(Materials provided begins)

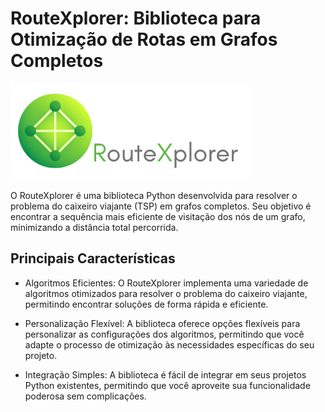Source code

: # RouteXplorer: Biblioteca para Otimização de Rotas em Grafos Completos


![1686181625475](logo.png)

O RouteXplorer é uma biblioteca Python desenvolvida para resolver o problema do caixeiro viajante (TSP) em grafos completos. Seu objetivo é encontrar a sequência mais eficiente de visitação dos nós de um grafo, minimizando a distância total percorrida.


## Principais Características

- Algoritmos Eficientes: O RouteXplorer implementa uma variedade de algoritmos otimizados para resolver o problema do caixeiro viajante, permitindo encontrar soluções de forma rápida e eficiente.

- Personalização Flexível: A biblioteca oferece opções flexíveis para personalizar as configurações dos algoritmos, permitindo que você adapte o processo de otimização às necessidades específicas do seu projeto.

- Integração Simples: A biblioteca é fácil de integrar em seus projetos Python existentes, permitindo que você aproveite sua funcionalidade poderosa sem complicações.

(Materials provided ends)

• Task to carry out
Quote only what lies between the first line of the records and the line containing "- Personalização Flexível: A", please, including both lines and excluding images.

• Your solution
Source code

: # RouteXplorer: Biblioteca para Otimização de Rotas em Grafos Completos


![1686181625475](logo.png)

O RouteXplorer é uma biblioteca Python desenvolvida para resolver o problema do caixeiro viajante (TSP) em grafos completos. Seu objetivo é encontrar a sequência mais eficiente de visitação dos nós de um grafo, minimizando a distância total percorrida.


## Principais Características

- Algoritmos Eficientes: O RouteXplorer implementa uma variedade de algoritmos otimizados para resolver o problema do caixeiro viajante, permitindo encontrar soluções de forma rápida e eficiente.

- Personalização Flexível: A biblioteca oferece opções flexíveis para personalizar as configurações dos algoritmos, permitindo que você adapte o processo de otimização às necessidades específicas do seu projeto.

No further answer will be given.